The Trendline - Europe and Central Asia: Risks to watch
by Hugo Brennan and Ophelia Coutts and Fabrizio Farina and Eileen Gavin and Capucine May,
The year ahead is set to be a turbulent one for corporates, investors and insurers with exposure to Europe and Central Asia. To help organisations understand the fast-changing risk landscape, we have identified 5 key trends to watch: the continuing fallout from the Russia-Ukraine war, Brussels' protectionist push, the ripple effects of the cost-of-living crisis, the potential for new Eurasian conflicts to erupt, and deteriorating sovereign ESG dynamics Eastern and Central Europe.
The continuing fallout from the Russia-Ukraine war
With no end to the fighting in sight, the ongoing and disruptive fallout from the war in Ukraine headlines our trends to watch. The failure of Moscow’s paper-thin Christmas ceasefire proposal reflected the gulf between the two sides: Kyiv is intent on liberating all Ukrainian territory, while Moscow still harbours hope of regime change.

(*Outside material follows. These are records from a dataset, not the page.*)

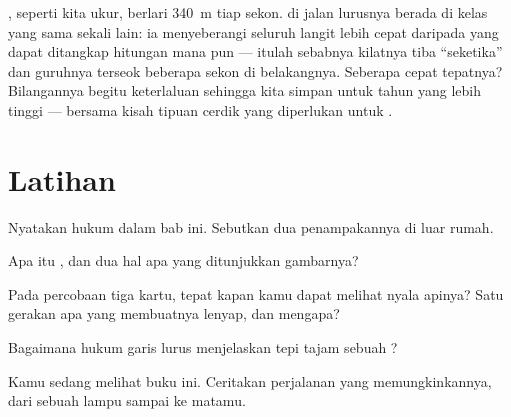 \begin{remark}\label{rem:g4:light-straight-lines:speed}
, seperti kita ukur, berlari \qty{340}{m} tiap sekon.  di
jalan lurusnya berada di kelas yang sama sekali lain: ia menyeberangi
seluruh langit lebih cepat daripada yang dapat ditangkap hitungan mana
pun --- itulah sebabnya kilatnya tiba ``seketika'' dan guruhnya
terseok beberapa sekon di belakangnya. Seberapa cepat tepatnya?
Bilangannya begitu keterlaluan sehingga kita simpan untuk tahun yang
lebih tinggi --- bersama kisah tipuan cerdik yang diperlukan untuk
.
\end{remark}

\section{Latihan}

\begin{exercise}[$\star$]\label{exo:g4:light-straight-lines:1}
Nyatakan hukum dalam bab ini. Sebutkan dua penampakannya di luar
rumah.
\end{exercise}

\begin{exercise}[$\star$]\label{exo:g4:light-straight-lines:2}
Apa itu , dan dua hal apa yang ditunjukkan gambarnya?
\end{exercise}

\begin{exercise}[$\star$]\label{exo:g4:light-straight-lines:3}
Pada percobaan tiga kartu, tepat kapan kamu dapat melihat nyala
apinya? Satu gerakan apa yang membuatnya lenyap, dan mengapa?
\end{exercise}

\begin{exercise}[$\star$]\label{exo:g4:light-straight-lines:4}
Bagaimana hukum garis lurus menjelaskan tepi tajam sebuah
?
\end{exercise}

\begin{exercise}[$\star$]\label{exo:g4:light-straight-lines:5}
Kamu sedang melihat buku ini. Ceritakan perjalanan  yang
memungkinkannya, dari sebuah lampu sampai ke matamu.
\end{exercise}

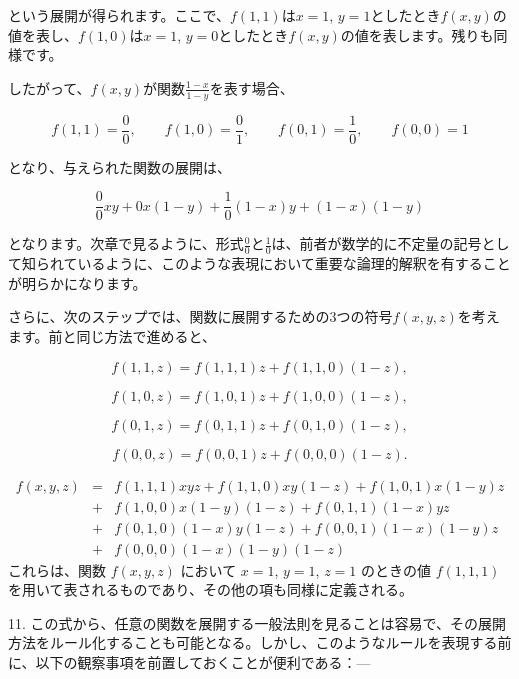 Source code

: \documentclass[a4paper,11pt,openany]{ltjsbook}
\begin{document}
という展開が得られます。ここで、$f(1, 1)$は$x=1$, $y=1$としたとき$f(x, y)$の値を表し、$f(1, 0)$は$x=1$, $y=0$としたとき$f(x, y)$の値を表します。残りも同様です。

したがって、$f(x, y)$が関数$\frac{1-x}{1-y}$を表す場合、

\[
f(1, 1) = \frac{0}{0},\qquad%
f(1, 0) = \frac{0}{1},\qquad%
f(0, 1) = \frac{1}{0},\qquad%
f(0, 0) = 1
\]

となり、与えられた関数の展開は、

\[
\frac{0}{0}xy + 0x(1-y) + \frac{1}{0}(1-x)y + (1-x)(1-y)
\]

となります。次章で見るように、形式$\frac{0}{0}$と$\frac{1}{0}$は、前者が数学的に不定量の記号として知られているように、このような表現において重要な論理的解釈を有することが明らかになります。

さらに、次のステップでは、関数に展開するための3つの符号$f(x, y, z)$を考えます。前と同じ方法で進めると、

\begin{equation}
f(1, 1, z) = f(1, 1, 1)z + f(1, 1, 0)(1 - z),
\end{equation}

\begin{equation}
f(1, 0, z) = f(1, 0, 1)z + f(1, 0, 0)(1 - z),
\end{equation}

\begin{equation}
f(0, 1, z) = f(0, 1, 1)z + f(0, 1, 0)(1 - z),
\end{equation}

\begin{equation}
f(0, 0, z) = f(0, 0, 1)z + f(0, 0, 0)(1 - z).
\end{equation}

\begin{eqnarray*}
f(x,y,z) &=& f(1,1,1)xyz + f(1,1,0)xy(1-z) + f(1, 0, 1)x(1-y)z \\
         &+& f(1,0,0)x(1-y)(1-z) + f(0,1,1)(1-x)yz\\
         &+& f(0,1,0)(1-x)y(1-z) + f(0,0,1)(1-x)(1-y)z\\
         &+& f(0,0,0)(1-x)(1-y)(1-z)
\end{eqnarray*}
これらは、関数 $f(x,y,z)$ において $x=1$, $y=1$, $z=1$ のときの値 $f(1,1,1)$ を用いて表されるものであり、その他の項も同様に定義される。

11. この式から、任意の関数を展開する一般法則を見ることは容易で、その展開方法をルール化することも可能となる。しかし、このようなルールを表現する前に、以下の観察事項を前置しておくことが便利である：---
\end{document}
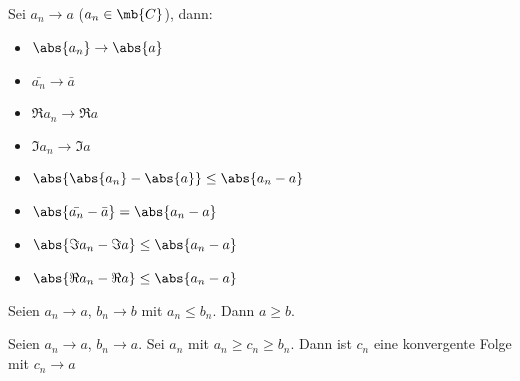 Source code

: \begin{Sat}
  Sei $a_n\to a$ ($a_n\in\mb{C}$), dann:
  \begin{itemize}
    \item $\abs{a_n}\to\abs{a}$
    \item $\bar{a_n}\to\bar{a}$
    \item $\Re a_n\to\Re a$
    \item $\Im a_n\to\Im a$
  \end{itemize}
\end{Sat}
\begin{Bew}
  \begin{itemize}
    \item $\abs{\abs{a_n}-\abs{a}}\leq \abs{a_n-a}$
    \item $\abs{\bar{a_n}-\bar{a}}= \abs{a_n-a}$
    \item $\abs{\Im a_n-\Im a}\leq \abs{a_n-a}$
    \item $\abs{\Re a_n-\Re a}\leq \abs{a_n-a}$
  \end{itemize}
\end{Bew}
\begin{Sat}
  Seien $a_n\to a$, $b_n\to b$ mit $a_n\leq b_n$. Dann $a\geq b$.
\end{Sat}
\begin{Kor}
  Seien $a_n\to a$, $b_n\to a$. Sei $a_n$ mit $a_n\geq c_n\geq b_n$. Dann ist $c_n$ eine konvergente Folge mit $c_n\to a$
\end{Kor}
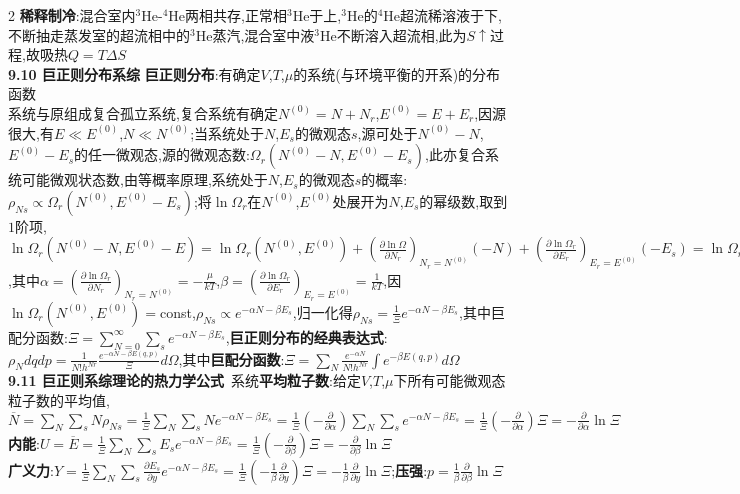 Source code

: \documentclass[10pt,a4paper]{article}
\begin{document}
\begin{multicols}{2}
\textbf{稀释制冷}:混合室内$^3$He-$^4$He两相共存,正常相$^3$He于上,$^3$He的$^4$He超流稀溶液于下,不断抽走蒸发室的超流相中的$^3$He蒸汽,混合室中液$^3$He不断溶入超流相,此为$S\uparrow$过程,故吸热$Q=T\Delta S$\\
\textbf{9.10 巨正则分布系综}
\textbf{巨正则分布}:有确定$V$,$T$,$\mu$的系统(与环境平衡的开系)的分布函数\\
系统与原组成复合孤立系统,复合系统有确定$N^{(0)}=N+N_r$,$E^{(0)}=E+E_r$,因源很大,有$E\ll E^{(0)}$,$N\ll N^{(0)}$;当系统处于$N$,$E_s$的微观态$s$,源可处于$N^{(0)}-N$,$E^{(0)}-E_s$的任一微观态,源的微观态数:$\Omega_r(N^{(0)}-N,E^{(0)}-E_s)$,此亦复合系统可能微观状态数,由等概率原理,系统处于$N$,$E_s$的微观态$s$的概率:$\rho_{Ns}\propto\Omega_r(N^{(0)},E^{(0)}-E_s)$;将$\ln\Omega_r$在$N^{(0)}$,$E^{(0)}$处展开为$N$,$E_s$的幂级数,取到$1$阶项,$\ln\Omega_r(N^{(0)}-N,E^{(0)}-E)=\ln\Omega_r(N^{(0)},E^{(0)})+\left(\frac{\partial\ln\Omega}{\partial N_r}\right)_{N_r=N^{(0)}}(-N)+\left(\frac{\partial\ln\Omega_r}{\partial E_r}\right)_{E_r=E^{(0)}}(-E_s)=\ln\Omega_r(N^{(0)},E^{(0)})-\alpha N-\beta E_s$,其中$\alpha=\left(\frac{\partial\ln\Omega_r}{\partial N_r}\right)_{N_r=N^{(0)}}=-\frac{\mu}{kT}$,$\beta=\left(\frac{\partial\ln\Omega_r}{\partial E_r}\right)_{E_r=E^{(0)}}=\frac{1}{kT}$,因$\ln\Omega_r(N^{(0)},E^{(0)})=$const,$\rho_{Ns}\propto e^{-\alpha N-\beta E_s}$,归一化得$\rho_{Ns}=\frac{1}{\Xi}e^{-\alpha N-\beta E_s}$,其中巨配分函数:$\Xi=\sum_{N=0}^{\infty}\sum_se^{-\alpha N-\beta E_s}$,\textbf{巨正则分布的经典表达式}:$\rho_Ndqdp=\frac{1}{N!h^{Nr}}\frac{e^{-\alpha N-\beta E(q,p)}}{\Xi}d\Omega$,其中\textbf{巨配分函数}:$\Xi=\sum_N\frac{e^{-\alpha N}}{N!h^{Nr}}\int e^{-\beta E(q,p)}d\Omega$\\
\textbf{9.11 巨正则系综理论的热力学公式}~系统\textbf{平均粒子数}:给定$V$,$T$,$\mu$下所有可能微观态粒子数的平均值,$\overline{N}=\sum_N\sum_sN\rho_{Ns}=\frac{1}{\Xi}\sum_N\sum_sNe^{-\alpha N-\beta E_s}=\frac{1}{\Xi}\left(-\frac{\partial}{\partial\alpha}\right)\sum_N\sum_se^{-\alpha N-\beta E_s}=\frac{1}{\Xi}\left(-\frac{\partial}{\partial\alpha}\right)\Xi=-\frac{\partial}{\partial\alpha}\ln\Xi$\\
\textbf{内能}:$U=\overline{E}=\frac{1}{\Xi}\sum_N\sum_sE_se^{-\alpha N-\beta E_s}=\frac{1}{\Xi}\left(-\frac{\partial}{\partial\beta}\right)\Xi=-\frac{\partial}{\partial\beta}\ln\Xi$\\
\textbf{广义力}:$Y=\frac{1}{\Xi}\sum_N\sum_s\frac{\partial E_s}{\partial y}e^{-\alpha N-\beta E_s}=\frac{1}{\Xi}\left(-\frac{1}{\beta}\frac{\partial}{\partial y}\right)\Xi=-\frac{1}{\beta}\frac{\partial}{\partial y}\ln\Xi$;\textbf{压强}:$p=\frac{1}{\beta}\frac{\partial}{\partial\beta}\ln\Xi$\\

\end{multicols}
\end{document}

Foreign firms will continue to grapple with making good on their divestment pledges. A law passed in August 2022 essentially prevents banks and energy firms from ‘unfriendly countries’ quitting Russia unless they sell their assets at heavily discounted prices to local, politically connected individuals. Those companies still operating in Russia face an elevated risk environment, from intense reputational risks associated with helping finance the Kremlin’s war-chest and facilitating Putin’s next military mobilisation drive, to direct expropriation risks and exposure to sanctions.
EU support for Ukraine will remain robust, but the absence of low-hanging fruit on the sanctions front risks some member states taking a more unilateral approach, which would result in an increasingly fragmented sanctions landscape for corporates, investors, and insurers to navigate. Moscow may further pressure-test EU unity by cutting off its remaining gas exports to the bloc, sabotaging critical European infrastructure or potentially curbing nuclear power-related exports.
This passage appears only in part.